Polling stations are due to open across Hong Kong on Sunday morning as the semi-autonomous city of 7.5 million votes for district councillors, in a ballot seen as a gauge of the popularity of Chief Executive Carrie Lam and the pro-Beijing government.
First-time candidate Kwan Siu Lun says campaigning for this weekend's district elections in Hong Kong has been a dangerous business in the white heat of the city's political crisis.
In normal times, district elections are tame, hyper-local affairs dominated by candidates allied to the China-backed government with a remit over rubbish collections and planning decisions.
The protest movement needs a big turnout, it was 47 per cent the last time around in 2015, to give the unpopular government a bloody nose at the ballot box.

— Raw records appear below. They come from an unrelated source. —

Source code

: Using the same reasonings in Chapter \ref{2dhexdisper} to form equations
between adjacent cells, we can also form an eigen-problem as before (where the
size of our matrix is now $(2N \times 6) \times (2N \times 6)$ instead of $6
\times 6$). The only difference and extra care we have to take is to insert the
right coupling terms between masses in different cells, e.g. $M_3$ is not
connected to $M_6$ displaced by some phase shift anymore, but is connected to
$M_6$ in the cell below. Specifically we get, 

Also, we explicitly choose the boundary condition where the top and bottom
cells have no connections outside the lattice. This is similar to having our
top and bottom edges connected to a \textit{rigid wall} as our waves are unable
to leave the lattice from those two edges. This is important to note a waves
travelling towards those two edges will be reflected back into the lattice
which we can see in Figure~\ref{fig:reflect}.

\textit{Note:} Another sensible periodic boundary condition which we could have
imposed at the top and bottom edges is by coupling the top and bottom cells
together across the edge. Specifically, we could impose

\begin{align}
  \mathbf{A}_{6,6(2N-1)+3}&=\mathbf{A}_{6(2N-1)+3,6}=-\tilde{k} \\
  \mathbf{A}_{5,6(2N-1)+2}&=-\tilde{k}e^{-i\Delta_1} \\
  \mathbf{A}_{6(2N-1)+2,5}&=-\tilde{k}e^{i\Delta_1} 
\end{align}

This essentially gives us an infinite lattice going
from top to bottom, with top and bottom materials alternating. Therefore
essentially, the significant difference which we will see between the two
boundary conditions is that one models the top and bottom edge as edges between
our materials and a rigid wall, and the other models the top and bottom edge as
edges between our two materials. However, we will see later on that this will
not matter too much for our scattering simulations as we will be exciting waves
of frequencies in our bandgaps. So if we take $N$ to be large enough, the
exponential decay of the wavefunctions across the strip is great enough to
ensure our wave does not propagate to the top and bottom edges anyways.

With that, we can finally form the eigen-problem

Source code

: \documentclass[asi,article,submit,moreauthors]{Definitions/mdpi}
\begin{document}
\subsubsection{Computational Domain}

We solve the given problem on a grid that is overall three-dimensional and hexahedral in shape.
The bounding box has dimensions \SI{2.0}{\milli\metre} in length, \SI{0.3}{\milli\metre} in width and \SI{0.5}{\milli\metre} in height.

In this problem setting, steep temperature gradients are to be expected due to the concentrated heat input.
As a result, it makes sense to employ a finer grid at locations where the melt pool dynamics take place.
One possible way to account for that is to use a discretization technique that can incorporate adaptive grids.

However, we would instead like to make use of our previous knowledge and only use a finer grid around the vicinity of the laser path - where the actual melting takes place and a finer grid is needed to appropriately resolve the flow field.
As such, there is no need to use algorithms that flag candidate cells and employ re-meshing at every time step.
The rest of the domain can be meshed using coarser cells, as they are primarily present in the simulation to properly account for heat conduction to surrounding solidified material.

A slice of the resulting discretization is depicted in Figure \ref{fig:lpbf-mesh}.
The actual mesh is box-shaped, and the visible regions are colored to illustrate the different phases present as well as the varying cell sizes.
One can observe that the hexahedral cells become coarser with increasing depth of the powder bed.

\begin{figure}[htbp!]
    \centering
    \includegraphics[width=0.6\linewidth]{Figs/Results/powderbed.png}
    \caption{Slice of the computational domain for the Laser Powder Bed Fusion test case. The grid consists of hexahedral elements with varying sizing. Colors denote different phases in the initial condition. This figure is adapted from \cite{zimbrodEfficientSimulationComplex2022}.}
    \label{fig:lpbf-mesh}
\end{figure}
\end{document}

The signs point in their favour with 4.1 million Hong Kongers registering to vote, nearly 400,000 more than in 2015.
There are no disruptive actions planned so far for Sunday, while a "HOW TO CAST A VOTE" airdrop is urging young voters to turn up early, bring their ID and "avoid wearing black shirts and masks" or accidentally spoiling ballots.
In a city beset by violence, candidate Kwan says he has tried to tip-toe around the conflicting political opinions.
"I try to focus on local community issues," says the 38-year-old architect running as an independent on the pro-democracy side in his working-class constituency of Hung Hom.
"But of course some voters ask what my political views are... some people have sworn at me and thrown my leaflets to the ground."
The poll to choose 452 councillors across 18 districts is the closest voters in Hong Kong get to direct representation.
By contrast, members of the city's legislature are elected by a combination of the popular vote and industry groups stacked with Beijing loyalists, while the city's chief executive is chosen by a similarly pro-establishment committee.
This year it is "a kind of referendum" on the Hong Kong government's handling "of the riots over the extradition (bill), democracy and the conflicts between the people and the police", says political analyst Dixon Sing.